== Segment start ==
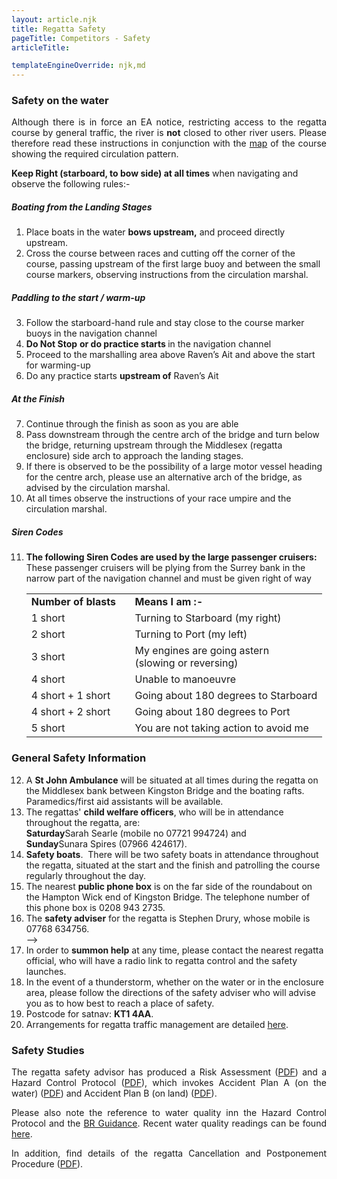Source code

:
 ```yaml
---
layout: article.njk
title: Regatta Safety
pageTitle: Competitors - Safety
articleTitle: 

templateEngineOverride: njk,md
---
```

<div id="regulations">
<!--<h3>COVID-19</h3><p align="justify">We ask everyone attending the event to read and comply with regatta's <a href="docs/KAR General Covid Guidance 08.7.21.PDF">	General COVID Guidance</a>.</p>-->
<h3>Safety on the water</h3>
<p align="justify">Although there is in force an EA notice, restricting access to the regatta course by general traffic, the river is <strong>not</strong> closed to other river users. Please therefore read these instructions  in conjunction with the <a href="/circulation/">map</a> of the course showing the required circulation pattern.</p>
        <p><strong>Keep Right (starboard, to bow side) at all times</strong> when navigating and observe the following rules:-</p>
        <h5>Boating from the Landing Stages</h5>
        <ol>
          <li>Place boats in the water <strong>bows upstream,</strong> and proceed directly upstream.</li>
          <li>Cross the course between races and cutting off the corner of the course, passing upstream of the first large buoy and between the small course markers, observing instructions from the circulation marshal.</li>
        </ol>
        <h5>Paddling to the start / warm-up</h5>
        <ol start="3">
          <li>Follow the starboard-hand rule and stay close to the course marker buoys in the navigation channel</li>
          <li><strong>Do Not Stop</strong> <strong>or do practice starts </strong>in the navigation channel </li>
          <li>Proceed to the marshalling area above Raven&rsquo;s Ait and above the start for warming-up</li>
          <li>Do any practice starts <strong>upstream of</strong> Raven&rsquo;s Ait </li>
        </ol>
        <h5>At the Finish </h5>
        <ol start="7">
          <li>Continue through the finish as soon as you are able</li>
          <li>Pass downstream through the centre arch of the bridge and turn below the bridge, returning upstream through the Middlesex (regatta enclosure) side arch to approach the landing stages. </li>
			<li>If there is observed to be the possibility of a large motor vessel heading for the centre arch, please use an alternative arch of the bridge, as advised by the circulation marshal.</li>
			<li>At all times observe the instructions of your race umpire and the circulation marshal.</li>
        </ol>
        <h5>Siren Codes </h5>
        <ol start="11">
	        <li><strong>The following Siren Codes are used by the large  passenger cruisers:</strong><br>
	          These passenger cruisers will  be plying from the Surrey bank in the narrow part of the navigation channel and  must be given right of way</p>
		        <table id="sirens">
		          <tr>
		            <td width="35%"><strong>Number of blasts</strong></td>
		            <td width="65%"><strong>Means I am :-</strong></td>
		          </tr>
		          <tr>
		            <td>1 short</td>
		            <td>Turning to Starboard (my right)</td>
		          </tr>
		          <tr>
		            <td>2 short</td>
		            <td>Turning to Port (my left)</td>
		          </tr>
		          <tr>
		            <td>3 short</td>
		            <td>My engines are going astern<br>
					(slowing or reversing)</td>
		          </tr>
		          <tr>
		            <td>4 short</td>
		            <td>Unable to manoeuvre</td>
		          </tr>
		          <tr>
		            <td>4 short + 1 short</td>
		            <td>Going about 180 degrees to Starboard</td>
		          </tr>
		          <tr>
		            <td>4 short + 2 short</td>
		            <td>Going about 180 degrees to Port</td>
		          </tr>
		          <tr>
		            <td>5 short</td>
		            <td>You are not taking action to avoid me</td>
		          </tr>
		        </table>
		      </li>
        </ol>
        <h3>General Safety Information<strong> </strong></h3>
        <ol start="12">
          <li>A <strong>St John Ambulance</strong> will be situated at all times during the regatta on the  Middlesex bank between Kingston Bridge and the boating rafts.&nbsp; Paramedics/first aid assistants will be available.</li>
			<li>The regattas' <strong>child welfare officers</strong>, who will	be in attendance throughout the regatta, are:<br>
			<strong>Saturday</strong>Sarah Searle (mobile no 07721 994724) and<br>
			<strong>Sunday</strong>Sunara Spires (07966 424617).</li>
          <li><strong>Safety  boats</strong>.&nbsp; There will be two safety boats in attendance throughout the regatta, situated at the start and the finish and patrolling the course regularly throughout the day.</li>
          <li>The  nearest <strong>public phone box</strong> is on the far side of the roundabout on the  Hampton Wick end of Kingston Bridge.&nbsp;The telephone number of this phone box is 0208 943 2735.</li>
          <li>The <strong>safety adviser</strong> for the regatta is Stephen Drury, whose mobile is 07768  634756.</li>
          -->
          <li>In  order to <strong>summon help</strong> at any time, please contact the nearest regatta  official, who will have a radio link to regatta control and the safety launches.</li>
          <li>In the event of a thunderstorm, whether on the water or in the enclosure area, please follow the directions of the safety adviser who will advise you as to how best to reach a place of safety.</li>
		  <li>Postcode for satnav: <b>KT1 4AA</b>.</li>
		  <li>Arrangements for regatta traffic management are detailed <a href="/traffic/">here</a>.</li>
        </ol>
        <h3>Safety Studies<strong> </strong></h3>
        <p align="justify">The regatta safety advisor has produced a Risk Assessment 
		(<a href="/pdfs/KAR_KBR Risk Assessment 2024.pdf">PDF</a>) and a Hazard Control Protocol 
		(<a href="/pdfs/Kingston Regatta 2024 - Appendix_ hazard_control description.pdf">PDF</a>), which invokes Accident Plan A (on the water) 
		(<a href="/pdfs/Kingston Regatta - accident plan A.pdf">PDF</a>) and Accident Plan B (on land) 
		(<a href="/pdfs/Kingston Regatta - accident plan B.pdf">PDF</a>).</p> 
		<p align="justify">Please also note the reference to water quality inn the Hazard Control 
		Protocol and the <a href="https://www.britishrowing.org/wp-content/uploads/2024/03/Guidance-for-Rowing-When-Water-Quality-is-Poor-March-2024.pdf">BR Guidance</a>. 
			Recent water quality readings can be found <a href="https://www.thames-watch.uk/?TestLocationID=37f2b84b-3526-ef11-913f-801844dec051">here</a>.</p>
		<p align="justify">In addition, find details of the regatta 
			Cancellation and Postponement Procedure (<a href="/pdfs/Cancellation and Postponement Procedure KAR.pdf">PDF</a>).</p>
		<!--
		<p align="left">The COVID Compliance Officer has produced a COVID Risk Assessment (<a href="docs/KAR COVID Risk Assessment 28.6.21.PDF">PDF</a>) 
		and a COVID&nbsp;Secure&nbsp;Self&nbsp;Declaration (<a href="docs/200916-COVID-Secure-Self-Declaration-Kingston Rgtta 28.6.21.PDF">PDF</a>).</p>
        -->
</div>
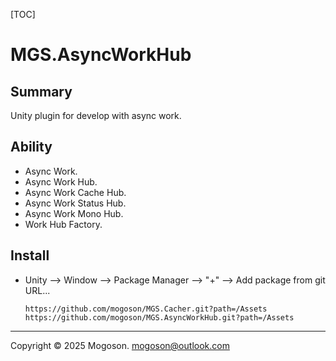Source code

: [TOC]

# MGS.AsyncWorkHub

## Summary

Unity plugin for develop with async work.

## Ability

- Async Work.
- Async Work Hub.
- Async Work Cache Hub.
- Async Work Status Hub.
- Async Work Mono Hub.
- Work Hub Factory.

## Install

- Unity --> Window --> Package Manager --> "+" --> Add package from git URL...

  ```text
  https://github.com/mogoson/MGS.Cacher.git?path=/Assets
  https://github.com/mogoson/MGS.AsyncWorkHub.git?path=/Assets
  ```
---

Copyright © 2025 Mogoson.	mogoson@outlook.com
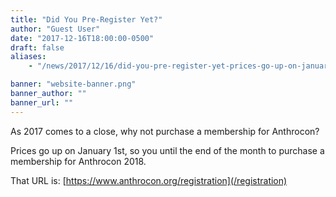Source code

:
 ```yaml
---
title: "Did You Pre-Register Yet?"
author: "Guest User"
date: "2017-12-16T18:00:00-0500"
draft: false
aliases:
    - "/news/2017/12/16/did-you-pre-register-yet-prices-go-up-on-january-1st"

banner: "website-banner.png"
banner_author: ""
banner_url: ""
---
```


As 2017 comes to a close, why not purchase a membership for Anthrocon?

Prices go up on January 1st, so you until the end of the month to purchase a membership for Anthrocon 2018.

That URL is: [https://www.anthrocon.org/registration](/registration)
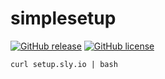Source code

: # simplesetup
[![GitHub release](https://img.shields.io/github/v/release/noahjutz/simplesetup?include_prereleases&style=for-the-badge)](https://github.com/noahjutz/simplesetup/releases)
[![GitHub license](https://img.shields.io/github/license/noahjutz/simplesetup?style=for-the-badge)](https://github.com/noahjutz/GymRoutines)

```
curl setup.sly.io | bash
```
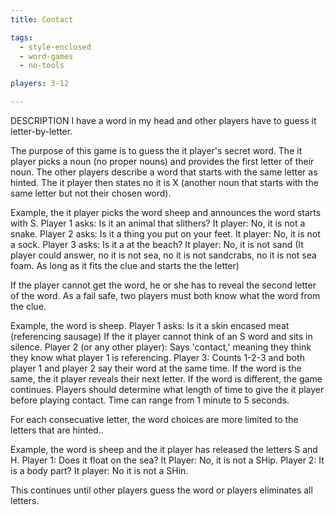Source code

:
 ```yaml
---
title: Contact

tags:
  - style-enclosed
  - word-games
  - no-tools

players: 3-12

---
```

DESCRIPTION
I have a word in my head and other players have to guess it letter-by-letter.

The purpose of this game is to guess the it player's secret word.  The it player picks a noun (no proper nouns) and provides the first letter of their noun. The other players describe a word that starts with the same letter as hinted. The it player then states no it is X (another noun that starts with the same letter but not their chosen word).   

Example, the it player picks the word sheep and announces the word starts with S.
Player 1 asks: Is it an animal that slithers?
It player: No, it is not a snake.
Player 2 asks: Is it a thing you put on your feet.
It player: No, it is not a sock.
Player 3 asks: Is it a at the beach?
It player: No, it is not sand (It player could answer, no it is not sea, no it is not sandcrabs, no it is not sea foam. As long as it fits the clue and starts the the letter)

If the player cannot get the word, he or she has to reveal the second letter of the word.  As a fail safe, two players must both know what the word from the clue.

Example, the word is sheep.
Player 1 asks: Is it a skin encased meat (referencing sausage)
If the it player cannot think of an S word and sits in silence.
Player 2 (or any other player): Says 'contact,' meaning they think they know what player 1 is referencing.
Player 3: Counts 1-2-3 and both player 1 and player 2 say their word at the same time.  If the word is the same, the it player reveals their next letter. If the word is different, the game continues.
Players should determine what length of time to give the it player before playing contact.  Time can range from 1 minute to 5 seconds.

For each consecuative letter, the word choices are more limited to the letters that are hinted..

Example, the word is sheep and the it player has released the letters S and H.
Player 1: Does it float on the sea?
It Player: No, it is not a SHip.
Player 2: It is a body part?
It player: No it is not a SHin.

This continues until other players guess the word or players eliminates all letters.
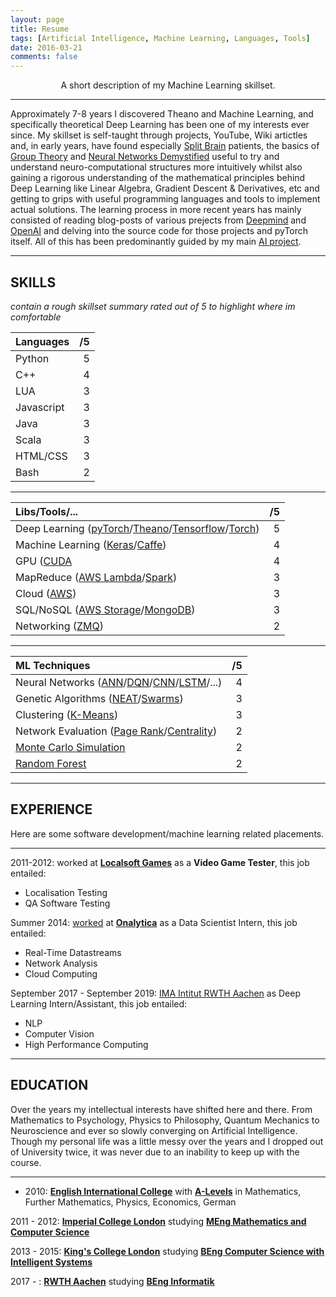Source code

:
 ```yaml
---
layout: page
title: Resume
tags: [Artificial Intelligence, Machine Learning, Languages, Tools]
date: 2016-03-21
comments: false
---
```

    
<center> A short description of my Machine Learning skillset. </center>

-----------------------------------------------------------

Approximately 7-8 years I discovered Theano and Machine Learning, and specifically theoretical Deep Learning has been one of my interests ever since. My skillset is self-taught through projects, YouTube, Wiki artictles and, in early years, have found especially [Split Brain](https://en.wikipedia.org/wiki/Split-brain) patients, the basics of [Group Theory](https://en.wikipedia.org/wiki/Group_theory) and [Neural Networks Demystified](https://www.youtube.com/watch?v=bxe2T-V8XRs&list=PLiaHhY2iBX9hdHaRr6b7XevZtgZRa1PoU) useful to try and understand neuro-computational structures more intuitively whilst also gaining a rigorous understanding of the mathematical principles behind Deep Learning like Linear Algebra, Gradient Descent & Derivatives, etc and getting to grips with useful programming languages and tools to implement actual solutions. The learning process in more recent years has mainly consisted of reading blog-posts of various prejects from [Deepmind](https://magenta.tensorflow.org/gansynth) and [OpenAI](http://gym.openai.com/) and delving into the source code for those projects and pyTorch itself. All of this has been predominantly guided by my main [AI project]({{site.url}}/real-intelligence/).

-----------------------------------------------------------

## SKILLS
*contain a rough skillset summary rated out of 5 to highlight where im comfortable*

| Languages  | /5  |
|:-----------|----:|
| Python     | 5   |
| C++        | 4   |
| LUA        | 3   |
| Javascript | 3   |
| Java       | 3   |
| Scala      | 3   |
| HTML/CSS   | 3   |
| Bash       | 2   |

-----------------------------------------------------------

| Libs/Tools/... | /5 |
|:--------------------------------------------|---:|
| Deep Learning ([pyTorch](https://pytorch.org/)/[Theano](http://deeplearning.net/software/theano/)/[Tensorflow](https://www.tensorflow.org/)/[Torch](http://torch.ch/))  | 5  |
| Machine Learning ([Keras](http://keras.io/)/[Caffe](http://caffe.berkeleyvision.org/))  | 4  |
| GPU ([CUDA](https://docs.nvidia.com/cuda/)  | 4  |
| MapReduce ([AWS Lambda](https://aws.amazon.com/)/[Spark](http://spark.apache.org/))   | 3  |
| Cloud ([AWS](https://aws.amazon.com/))   | 3  |
| SQL/NoSQL ([AWS Storage](https://aws.amazon.com/)/[MongoDB](https://www.mongodb.com/))   | 3  | 
| Networking ([ZMQ](http://zeromq.org/))   | 2  |

-----------------------------------------------------------

| ML Techniques | /5  |
|:----------|----:|
| Neural Networks ([ANN](https://en.wikipedia.org/wiki/Artificial_neural_network)/[DQN](https://en.wikipedia.org/wiki/Q-learning)/[CNN](https://en.wikipedia.org/wiki/Convolutional_neural_network)/[LSTM](https://en.wikipedia.org/wiki/Long_short-term_memory)/...)    | 4   |
| Genetic Algorithms ([NEAT](https://en.wikipedia.org/wiki/Neuroevolution_of_augmenting_topologies)/[Swarms](https://en.wikipedia.org/wiki/Swarm_intelligence))      | 3   |
| Clustering ([K-Means](https://en.wikipedia.org/wiki/K-means_clustering))       | 3   |
| Network Evaluation ([Page Rank](https://en.wikipedia.org/wiki/Network_science#PageRank)/[Centrality](https://en.wikipedia.org/wiki/Network_science#Centrality_measures))       | 2   |
| [Monte Carlo Simulation](https://en.wikipedia.org/wiki/Monte_Carlo_method)       | 2   |
| [Random Forest](https://en.wikipedia.org/wiki/Decision_tree_learning)       | 2   |

-----------------------------------------------------------

## EXPERIENCE

Here are some software development/machine learning related placements.

-----------------------------------------------------------

2011-2012: worked at **[Localsoft Games](http://www.localsoft.com/)** as a **Video Game Tester**, this job entailed:

* Localisation Testing
* QA Software Testing

Summer 2014: [worked](https://drive.google.com/open?id=0B9uCsNmRtZ2CSGJYRWtWZ2dxQ00) at **[Onalytica](http://www.onalytica.com/)** as a Data Scientist Intern, this job entailed:

* Real-Time Datastreams
* Network Analysis
* Cloud Computing

September 2017 - September 2019: [IMA Intitut RWTH Aachen](https://cybernetics-lab.de/) as Deep Learning Intern/Assistant, this job entailed:

* NLP
* Computer Vision
* High Performance Computing

-----------------------------------------------------------

## EDUCATION

Over the years my intellectual interests have shifted here and there. From Mathematics to Psychology, Physics to Philosophy, Quantum Mechanics to Neuroscience and ever so slowly converging on Artificial Intelligence. Though my personal life was a little messy over the years and I dropped out of University twice, it was never due to an inability to keep up with the course.

-----------------------------------------------------------

- 2010: **[English International College](http://eicmarbella.org/)** with **[A-Levels](https://drive.google.com/open?id=0B9uCsNmRtZ2CTlZQOWNDdVZwSXM)** in Mathematics, Further Mathematics, Physics, Economics, German

2011 - 2012: **[Imperial College London](https://www.imperial.ac.uk/)** studying **[MEng Mathematics and Computer Science](http://www.imperial.ac.uk/computing/current-students/jmc-info/jmc-first-year/)**

2013 - 2015: **[King's College London](http://www.kcl.ac.uk/index.aspx)** studying **[BEng Computer Science with Intelligent Systems](http://www.kcl.ac.uk/study/undergraduate/courses/computer-science-with-intelligent-systems-bsc.aspx)**

2017 - : **[RWTH Aachen](https://www.rwth-aachen.de/go/id/a/?lidx=1)** studying **[BEng Informatik](https://www.rwth-aachen.de/cms/root/Studium/Vor-dem-Studium/Studiengaenge/Liste-Aktuelle-Studiengaenge/Studiengangbeschreibung/~bnzs/Informatik-B-Sc-/)**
== Segment end ==
- [Task requirements] Give back, exactly as written, the stretch from the line with "Network Evaluation ([Page" through the line with "QA Software Testing", and no other lines from the records above.

- [Answer box]
| Network Evaluation ([Page Rank](https://en.wikipedia.org/wiki/Network_science#PageRank)/[Centrality](https://en.wikipedia.org/wiki/Network_science#Centrality_measures))       | 2   |
| [Monte Carlo Simulation](https://en.wikipedia.org/wiki/Monte_Carlo_method)       | 2   |
| [Random Forest](https://en.wikipedia.org/wiki/Decision_tree_learning)       | 2   |

-----------------------------------------------------------

## EXPERIENCE

Here are some software development/machine learning related placements.

-----------------------------------------------------------

2011-2012: worked at **[Localsoft Games](http://www.localsoft.com/)** as a **Video Game Tester**, this job entailed:

* Localisation Testing
* QA Software Testing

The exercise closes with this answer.